▸ Assignment: All records below are to be duplicated exactly, with every picture excluded.

▸ Source material:
= = = = = = =

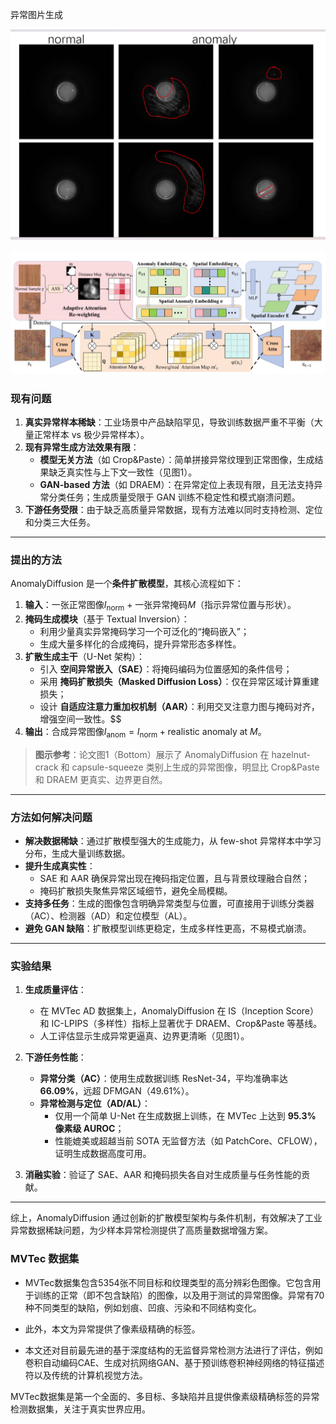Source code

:  异常图片生成

![](Snipaste_2025-10-16_13-25-14.jpg)
 
![](Snipaste_2025-08-06_13-15-02.jpg)
### **现有问题**  

1. **真实异常样本稀缺**：工业场景中产品缺陷罕见，导致训练数据严重不平衡（大量正常样本 vs 极少异常样本）。  
2. **现有异常生成方法效果有限**：
   - **模型无关方法**（如 Crop&Paste）：简单拼接异常纹理到正常图像，生成结果缺乏真实性与上下文一致性（见图1）。
   - **GAN-based 方法**（如 DRAEM）：在异常定位上表现有限，且无法支持异常分类任务；生成质量受限于 GAN 训练不稳定性和模式崩溃问题。  
3. **下游任务受限**：由于缺乏高质量异常数据，现有方法难以同时支持检测、定位和分类三大任务。

---

### **提出的方法**  

AnomalyDiffusion 是一个**条件扩散模型**，其核心流程如下：

1. **输入**：一张正常图像$`I_{\text{norm}}`$ + 一张异常掩码$`M`$（指示异常位置与形状）。
2. **掩码生成模块**（基于 Textual Inversion）：
   - 利用少量真实异常掩码学习一个可泛化的“掩码嵌入”；
   - 生成大量多样化的合成掩码，提升异常形态多样性。
3. **扩散生成主干**（U-Net 架构）：
   - 引入 **空间异常嵌入（SAE）**：将掩码编码为位置感知的条件信号；
   - 采用 **掩码扩散损失（Masked Diffusion Loss）**：仅在异常区域计算重建损失；
   - 设计 **自适应注意力重加权机制（AAR）**：利用交叉注意力图与掩码对齐，增强空间一致性。$$
4. **输出**：合成异常图像$`I_{\text{anom}} = I_{\text{norm}} + \text{realistic anomaly at } M`$。

> **图示参考**：论文图1（Bottom）展示了 AnomalyDiffusion 在 hazelnut-crack 和 capsule-squeeze 类别上生成的异常图像，明显比 Crop&Paste 和 DRAEM 更真实、边界更自然。

---

### **方法如何解决问题**  

- **解决数据稀缺**：通过扩散模型强大的生成能力，从 few-shot 异常样本中学习分布，生成大量训练数据。  
- **提升生成真实性**：
  - SAE 和 AAR 确保异常出现在掩码指定位置，且与背景纹理融合自然；
  - 掩码扩散损失聚焦异常区域细节，避免全局模糊。  
- **支持多任务**：生成的图像包含明确异常类型与位置，可直接用于训练分类器（AC）、检测器（AD）和定位模型（AL）。  
- **避免 GAN 缺陷**：扩散模型训练更稳定，生成多样性更高，不易模式崩溃。

---

### **实验结果**  

1. **生成质量评估**：
   - 在 MVTec AD 数据集上，AnomalyDiffusion 在 IS（Inception Score）和 IC-LPIPS（多样性）指标上显著优于 DRAEM、Crop&Paste 等基线。
   - 人工评估显示生成异常更逼真、边界更清晰（见图1）。

2. **下游任务性能**：
   - **异常分类（AC）**：使用生成数据训练 ResNet-34，平均准确率达 **66.09%**，远超 DFMGAN（49.61%）。
   - **异常检测与定位（AD/AL）**：
     - 仅用一个简单 U-Net 在生成数据上训练，在 MVTec 上达到 **95.3% 像素级 AUROC**；
     - 性能媲美或超越当前 SOTA 无监督方法（如 PatchCore、CFLOW），证明生成数据高度可用。

3. **消融实验**：验证了 SAE、AAR 和掩码损失各自对生成质量与任务性能的贡献。

---

综上，AnomalyDiffusion 通过创新的扩散模型架构与条件机制，有效解决了工业异常数据稀缺问题，为少样本异常检测提供了高质量数据增强方案。



### MVTec 数据集

- MVTec数据集包含5354张不同目标和纹理类型的高分辨彩色图像。它包含用于训练的正常（即不包含缺陷）的图像，以及用于测试的异常图像。异常有70种不同类型的缺陷，例如划痕、凹痕、污染和不同结构变化。

- 此外，本文为异常提供了像素级精确的标签。

- 本文还对目前最先进的基于深度结构的无监督异常检测方法进行了评估，例如卷积自动编码CAE、生成对抗网络GAN、基于预训练卷积神经网络的特征描述符以及传统的计算机视觉方法。

MVTec数据集是第一个全面的、多目标、多缺陷并且提供像素级精确标签的异常检测数据集，关注于真实世界应用。
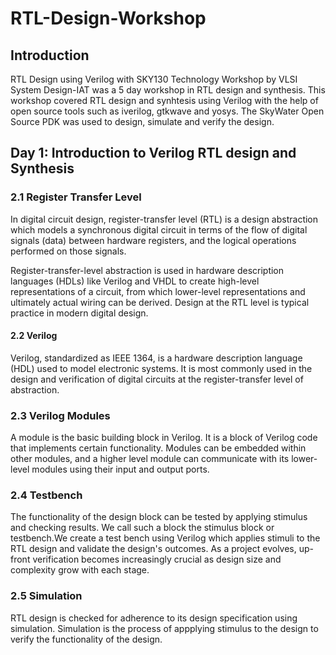 # RTL-Design-Workshop

## Introduction
RTL Design using Verilog with SKY130 Technology Workshop by VLSI System Design-IAT was a 5 day workshop in RTL design and synthesis. This workshop covered RTL design and synhtesis using Verilog with the help of open source tools such as iverilog, gtkwave and yosys. The SkyWater Open Source PDK was used to design, simulate and verify the design. 

## Day 1: Introduction to Verilog RTL design and Synthesis

### 2.1 Register Transfer Level
In digital circuit design, register-transfer level (RTL) is a design abstraction which models a synchronous digital circuit in terms of the flow of digital signals (data) between hardware registers, and the logical operations performed on those signals.

Register-transfer-level abstraction is used in hardware description languages (HDLs) like Verilog and VHDL to create high-level representations of a circuit, from which lower-level representations and ultimately actual wiring can be derived. Design at the RTL level is typical practice in modern digital design.

#### 2.2 Verilog
Verilog, standardized as IEEE 1364, is a hardware description language (HDL) used to model electronic systems. It is most commonly used in the design and verification of digital circuits at the register-transfer level of abstraction.

### 2.3 Verilog Modules
A module is the basic building block in Verilog. It is a block of Verilog code that implements certain functionality. Modules can be embedded within other modules, and a higher level module can communicate with its lower-level modules using their input and output ports.

### 2.4 Testbench
The functionality of the design block can be tested by applying stimulus and checking results. We call such a block the stimulus block or testbench.We create a test bench using Verilog which applies stimuli to the RTL design and validate the design's outcomes. As a project evolves, up-front verification becomes increasingly crucial as design size and complexity grow with each stage.

### 2.5 Simulation
RTL design is checked for adherence to its design specification using simulation. Simulation is the process of appplying stimulus to the design to verify the functionality of the design.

= = = = = = =

▸ Task solution:
Source code

:  异常图片生成

![](Snipaste_2025-10-16_13-25-14.jpg)
 
![](Snipaste_2025-08-06_13-15-02.jpg)
### **现有问题**  

1. **真实异常样本稀缺**：工业场景中产品缺陷罕见，导致训练数据严重不平衡（大量正常样本 vs 极少异常样本）。  
2. **现有异常生成方法效果有限**：
   - **模型无关方法**（如 Crop&Paste）：简单拼接异常纹理到正常图像，生成结果缺乏真实性与上下文一致性（见图1）。
   - **GAN-based 方法**（如 DRAEM）：在异常定位上表现有限，且无法支持异常分类任务；生成质量受限于 GAN 训练不稳定性和模式崩溃问题。  
3. **下游任务受限**：由于缺乏高质量异常数据，现有方法难以同时支持检测、定位和分类三大任务。

---

### **提出的方法**  

AnomalyDiffusion 是一个**条件扩散模型**，其核心流程如下：

1. **输入**：一张正常图像$`I_{\text{norm}}`$ + 一张异常掩码$`M`$（指示异常位置与形状）。
2. **掩码生成模块**（基于 Textual Inversion）：
   - 利用少量真实异常掩码学习一个可泛化的“掩码嵌入”；
   - 生成大量多样化的合成掩码，提升异常形态多样性。
3. **扩散生成主干**（U-Net 架构）：
   - 引入 **空间异常嵌入（SAE）**：将掩码编码为位置感知的条件信号；
   - 采用 **掩码扩散损失（Masked Diffusion Loss）**：仅在异常区域计算重建损失；
   - 设计 **自适应注意力重加权机制（AAR）**：利用交叉注意力图与掩码对齐，增强空间一致性。$$
4. **输出**：合成异常图像$`I_{\text{anom}} = I_{\text{norm}} + \text{realistic anomaly at } M`$。

> **图示参考**：论文图1（Bottom）展示了 AnomalyDiffusion 在 hazelnut-crack 和 capsule-squeeze 类别上生成的异常图像，明显比 Crop&Paste 和 DRAEM 更真实、边界更自然。

---

### **方法如何解决问题**  

- **解决数据稀缺**：通过扩散模型强大的生成能力，从 few-shot 异常样本中学习分布，生成大量训练数据。  
- **提升生成真实性**：
  - SAE 和 AAR 确保异常出现在掩码指定位置，且与背景纹理融合自然；
  - 掩码扩散损失聚焦异常区域细节，避免全局模糊。  
- **支持多任务**：生成的图像包含明确异常类型与位置，可直接用于训练分类器（AC）、检测器（AD）和定位模型（AL）。  
- **避免 GAN 缺陷**：扩散模型训练更稳定，生成多样性更高，不易模式崩溃。

---

### **实验结果**  

1. **生成质量评估**：
   - 在 MVTec AD 数据集上，AnomalyDiffusion 在 IS（Inception Score）和 IC-LPIPS（多样性）指标上显著优于 DRAEM、Crop&Paste 等基线。
   - 人工评估显示生成异常更逼真、边界更清晰（见图1）。

2. **下游任务性能**：
   - **异常分类（AC）**：使用生成数据训练 ResNet-34，平均准确率达 **66.09%**，远超 DFMGAN（49.61%）。
   - **异常检测与定位（AD/AL）**：
     - 仅用一个简单 U-Net 在生成数据上训练，在 MVTec 上达到 **95.3% 像素级 AUROC**；
     - 性能媲美或超越当前 SOTA 无监督方法（如 PatchCore、CFLOW），证明生成数据高度可用。

3. **消融实验**：验证了 SAE、AAR 和掩码损失各自对生成质量与任务性能的贡献。

---

综上，AnomalyDiffusion 通过创新的扩散模型架构与条件机制，有效解决了工业异常数据稀缺问题，为少样本异常检测提供了高质量数据增强方案。



### MVTec 数据集

- MVTec数据集包含5354张不同目标和纹理类型的高分辨彩色图像。它包含用于训练的正常（即不包含缺陷）的图像，以及用于测试的异常图像。异常有70种不同类型的缺陷，例如划痕、凹痕、污染和不同结构变化。

- 此外，本文为异常提供了像素级精确的标签。

- 本文还对目前最先进的基于深度结构的无监督异常检测方法进行了评估，例如卷积自动编码CAE、生成对抗网络GAN、基于预训练卷积神经网络的特征描述符以及传统的计算机视觉方法。

MVTec数据集是第一个全面的、多目标、多缺陷并且提供像素级精确标签的异常检测数据集，关注于真实世界应用。
 # RTL-Design-Workshop

## Introduction
RTL Design using Verilog with SKY130 Technology Workshop by VLSI System Design-IAT was a 5 day workshop in RTL design and synthesis. This workshop covered RTL design and synhtesis using Verilog with the help of open source tools such as iverilog, gtkwave and yosys. The SkyWater Open Source PDK was used to design, simulate and verify the design. 

## Day 1: Introduction to Verilog RTL design and Synthesis

### 2.1 Register Transfer Level
In digital circuit design, register-transfer level (RTL) is a design abstraction which models a synchronous digital circuit in terms of the flow of digital signals (data) between hardware registers, and the logical operations performed on those signals.

Register-transfer-level abstraction is used in hardware description languages (HDLs) like Verilog and VHDL to create high-level representations of a circuit, from which lower-level representations and ultimately actual wiring can be derived. Design at the RTL level is typical practice in modern digital design.

#### 2.2 Verilog
Verilog, standardized as IEEE 1364, is a hardware description language (HDL) used to model electronic systems. It is most commonly used in the design and verification of digital circuits at the register-transfer level of abstraction.

### 2.3 Verilog Modules
A module is the basic building block in Verilog. It is a block of Verilog code that implements certain functionality. Modules can be embedded within other modules, and a higher level module can communicate with its lower-level modules using their input and output ports.

### 2.4 Testbench
The functionality of the design block can be tested by applying stimulus and checking results. We call such a block the stimulus block or testbench.We create a test bench using Verilog which applies stimuli to the RTL design and validate the design's outcomes. As a project evolves, up-front verification becomes increasingly crucial as design size and complexity grow with each stage.

### 2.5 Simulation
RTL design is checked for adherence to its design specification using simulation. Simulation is the process of appplying stimulus to the design to verify the functionality of the design.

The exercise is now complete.